Imperfect Commitment in Maximal Extractable Value Auctions

TL;DR

This paper analyzes the commitment problem in Ethereum MEV auctions, modeling builder defection behavior and its impact on auction outcomes, with empirical estimates from real data.

Contribution

It introduces a model of builder defection in MEV auctions, quantifies its effects, and provides empirical estimates using the libmev dataset.

Findings

Sandwich opportunities are highly competitive.

Naked arbitrage and liquidations are more susceptible to builder defection.

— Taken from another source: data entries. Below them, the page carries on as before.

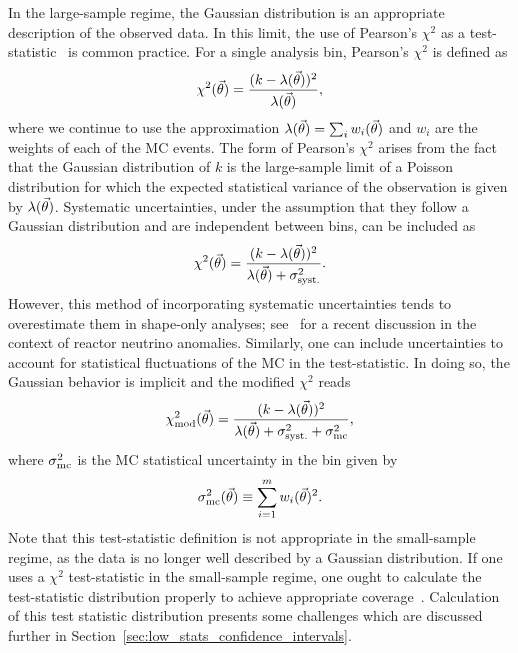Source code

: In the large-sample regime, the Gaussian distribution is an appropriate description of the observed data.
In this limit, the use of Pearson's $\chi^2$ as a test-statistic~\cite{Pearson:1900} is common practice.
For a single analysis bin, Pearson's $\chi^2$ is defined as
\begin{equation}
\chi^2(\vec{\theta}) = \frac{(k - \lambda(\vec{\theta}))^2}{\lambda(\vec{\theta})},
\label{eq:chi2_pearson}
\end{equation}
where we continue to use the approximation $\lambda(\vec{\theta}) = \sum_i{w_i(\vec{\theta})}$ and $w_i$ are the weights of each of the MC events.
The form of Pearson's $\chi^2$ arises from the fact that the Gaussian distribution of $k$ is the large-sample limit of a Poisson distribution for which the expected statistical variance of the observation is given by $\lambda(\vec{\theta})$.
Systematic uncertainties, under the assumption that they follow a Gaussian distribution and are independent between bins, can be included as
\begin{equation}
\chi^2(\vec{\theta}) = \frac{(k - \lambda(\vec{\theta}))^2}{\lambda(\vec{\theta}) + \sigma^2_{\rm syst.}}.
\label{eq:chi2_systematics}
\end{equation}
However, this method of incorporating systematic uncertainties tends to overestimate them in shape-only analyses; see~\cite{Cogswell:2018auu} for a recent discussion in the context of reactor neutrino anomalies.
Similarly, one can include uncertainties to account for statistical fluctuations of the MC in the test-statistic.
In doing so, the Gaussian behavior is implicit and the modified $\chi^2$ reads
\begin{align}
\chi^2_{\rm mod}(\vec{\theta}) = \frac{(k - \lambda(\vec{\theta}))^2}{\lambda(\vec{\theta}) + \sigma^2_{\rm syst.} + \sigma^2_{\rm mc}},
\label{eq:modified_chi2}
\end{align}
where $\sigma^2_{\rm mc}$ is the MC statistical uncertainty in the bin given by
\begin{equation}\label{eq:sigma}
\sigma^2_{\rm mc}(\vec{\theta}) \equiv \sum_{i=1}^m w_i(\vec{\theta})^2.
\end{equation}
Note that this test-statistic definition is not appropriate in the small-sample regime, as the data is no longer well described by a Gaussian distribution.
If one uses a $\chi^2$ test-statistic in the small-sample regime, one ought to calculate the test-statistic distribution properly to achieve appropriate coverage~\cite{cowan1998statistical}.
Calculation of this test statistic distribution presents some challenges which are discussed further in Section~\ref{sec:low_stats_confidence_intervals}.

Effective MEV auctions require both format and constraints on builder behavior.

Abstract

Ethereum block builders run sealed auctions among searchers, but nothing in the protocol forces a builder to honor the auction outcome after observing submitted bundles. This paper studies the commitment problem. We model a builder who defects with probability $\varepsilon$ and, upon defection, replicates a type-specific fraction $\gamma(\tau)$ of the winning MEV opportunity. Searchers anticipate this behavior and choose between a risky first-price bid and a safe deterrence bid that makes frontrunning unprofitable. The resulting equilibrium is piecewise, with the cost of imperfect commitment depending jointly on replicability and competition. Using the \texttt{libmev} dataset, we estimate $\gamma(\tau)$ from right-tail bribe plateaus and decompose observed auction revenue against the surplus a defecting builder could capture. The results show sharp heterogeneity across MEV types: sandwich opportunities are already highly competitive, while naked arbitrage and liquidations leave substantially more surplus exposed to builder defection. Credible MEV auctions, therefore, require not only an auction format, but also constraints on the builder's ability to use observed bid and payload information ex post.